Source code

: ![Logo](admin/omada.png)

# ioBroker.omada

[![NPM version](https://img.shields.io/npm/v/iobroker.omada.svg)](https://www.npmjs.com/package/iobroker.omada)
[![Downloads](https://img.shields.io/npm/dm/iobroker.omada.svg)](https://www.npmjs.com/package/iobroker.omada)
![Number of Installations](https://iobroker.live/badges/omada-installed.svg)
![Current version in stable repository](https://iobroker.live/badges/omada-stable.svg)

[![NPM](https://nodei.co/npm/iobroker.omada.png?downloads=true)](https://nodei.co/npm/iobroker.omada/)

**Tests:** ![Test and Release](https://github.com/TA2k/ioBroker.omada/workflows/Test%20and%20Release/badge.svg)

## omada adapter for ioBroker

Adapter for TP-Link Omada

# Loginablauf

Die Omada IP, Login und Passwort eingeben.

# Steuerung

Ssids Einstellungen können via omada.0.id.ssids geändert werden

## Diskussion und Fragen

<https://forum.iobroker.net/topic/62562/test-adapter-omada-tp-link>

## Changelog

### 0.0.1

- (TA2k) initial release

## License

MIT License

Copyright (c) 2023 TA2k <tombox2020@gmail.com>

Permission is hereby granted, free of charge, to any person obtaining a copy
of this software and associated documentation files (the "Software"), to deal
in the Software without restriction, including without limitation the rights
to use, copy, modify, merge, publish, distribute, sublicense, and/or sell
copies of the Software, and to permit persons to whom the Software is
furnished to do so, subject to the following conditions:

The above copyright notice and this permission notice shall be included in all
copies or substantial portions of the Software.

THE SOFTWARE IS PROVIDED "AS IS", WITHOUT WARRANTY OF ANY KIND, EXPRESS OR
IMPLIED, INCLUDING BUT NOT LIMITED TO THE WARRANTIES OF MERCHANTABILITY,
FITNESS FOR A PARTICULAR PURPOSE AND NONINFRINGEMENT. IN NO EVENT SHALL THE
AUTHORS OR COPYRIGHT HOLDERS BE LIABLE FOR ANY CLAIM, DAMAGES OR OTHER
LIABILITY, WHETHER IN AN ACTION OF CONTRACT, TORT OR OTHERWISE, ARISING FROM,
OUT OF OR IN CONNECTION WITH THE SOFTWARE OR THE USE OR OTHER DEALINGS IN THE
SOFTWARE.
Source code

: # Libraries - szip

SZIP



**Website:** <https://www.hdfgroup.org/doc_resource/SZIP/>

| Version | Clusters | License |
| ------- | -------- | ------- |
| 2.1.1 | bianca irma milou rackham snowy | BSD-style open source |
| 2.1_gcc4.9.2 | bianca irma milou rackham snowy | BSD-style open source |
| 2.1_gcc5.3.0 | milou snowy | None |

## How to complete this task
The requested output is the line holding "Libraries - szip" and every line after it up to the last line of the listing, exactly, with nothing else.

## Solution for this exercise
: # Libraries - szip

SZIP



**Website:** <https://www.hdfgroup.org/doc_resource/SZIP/>

| Version | Clusters | License |
| ------- | -------- | ------- |
| 2.1.1 | bianca irma milou rackham snowy | BSD-style open source |
| 2.1_gcc4.9.2 | bianca irma milou rackham snowy | BSD-style open source |
| 2.1_gcc5.3.0 | milou snowy | None |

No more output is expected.